Liputan6.com, Jakarta Stephen Curry mencetak 43 poin saat Golden State Warriors mengalahkan Boston Celtics 107-97 pada gim keempat NBA Finals 2022 hari Jumat (10/6/2022). Dengan kemenangan ini, Warriors berhasil menyamakan kedudukan menjadi 2-2.
Seperti diketahui, Curry sempat cedera kaki kirinya di kuarter keempat gim ketiga saat perebutan bola lepas di gim ketiga final NBA 2022. Namun, pada pertandingan gim keempat, Curry justru bermain sangat apik tanpa kesakitan di lapangan. Dia terlihat tampil habis-habisan untuk menyelamatkan gim keempat ini.
Advertisement
“Kami tahu seberapa besar pertandingan ini,” kata Curry dilansir dari Reuters.com. “Saya hanya bersyukur kepada Tuhan bahwa saya menghindari cedera yang signifikan.
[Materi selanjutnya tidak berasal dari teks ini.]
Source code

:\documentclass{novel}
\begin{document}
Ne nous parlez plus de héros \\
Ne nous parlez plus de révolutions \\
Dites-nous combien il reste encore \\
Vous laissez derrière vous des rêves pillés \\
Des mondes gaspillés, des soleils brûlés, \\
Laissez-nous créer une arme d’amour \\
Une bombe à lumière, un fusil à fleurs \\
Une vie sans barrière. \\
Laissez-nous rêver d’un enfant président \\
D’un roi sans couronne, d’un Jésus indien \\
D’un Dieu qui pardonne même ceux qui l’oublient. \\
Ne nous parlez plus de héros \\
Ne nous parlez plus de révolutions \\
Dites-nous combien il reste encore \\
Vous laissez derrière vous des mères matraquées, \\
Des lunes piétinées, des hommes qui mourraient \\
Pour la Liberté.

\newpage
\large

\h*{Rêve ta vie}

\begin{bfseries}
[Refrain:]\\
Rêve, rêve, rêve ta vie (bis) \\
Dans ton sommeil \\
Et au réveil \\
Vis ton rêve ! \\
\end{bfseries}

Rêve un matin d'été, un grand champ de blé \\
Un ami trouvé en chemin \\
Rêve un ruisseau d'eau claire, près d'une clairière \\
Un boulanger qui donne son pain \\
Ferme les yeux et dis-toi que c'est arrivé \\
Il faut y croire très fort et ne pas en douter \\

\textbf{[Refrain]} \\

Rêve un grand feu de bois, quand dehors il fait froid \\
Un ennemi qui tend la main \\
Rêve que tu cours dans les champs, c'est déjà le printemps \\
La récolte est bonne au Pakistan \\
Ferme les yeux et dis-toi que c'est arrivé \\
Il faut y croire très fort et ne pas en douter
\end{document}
Dan bagi kita untuk keluar dan melakukan apa yang kita lakukan dan pulang? Penerbangan pulang lima setengah jam itu menjadi sedikit lebih baik.”
Tak sampai di situ, permainan gemilang dari Curry justru membantu menutupi permainan rekan setimnya. Draymond Green yang banyak dibantu oleh Curry itu menjelaskan bahwa MVP NBA All Star bermain dengan berapi-api.
“Dia tidak membiarkan kami kalah, itulah intinya,’ kata Draymond Green. “Saya tahu dalam sikapnya beberapa hari terakhir bahwa dia akan keluar dengan jenis api itu. Dan dia melakukannya, dan kami semua dapat mengikutinya.”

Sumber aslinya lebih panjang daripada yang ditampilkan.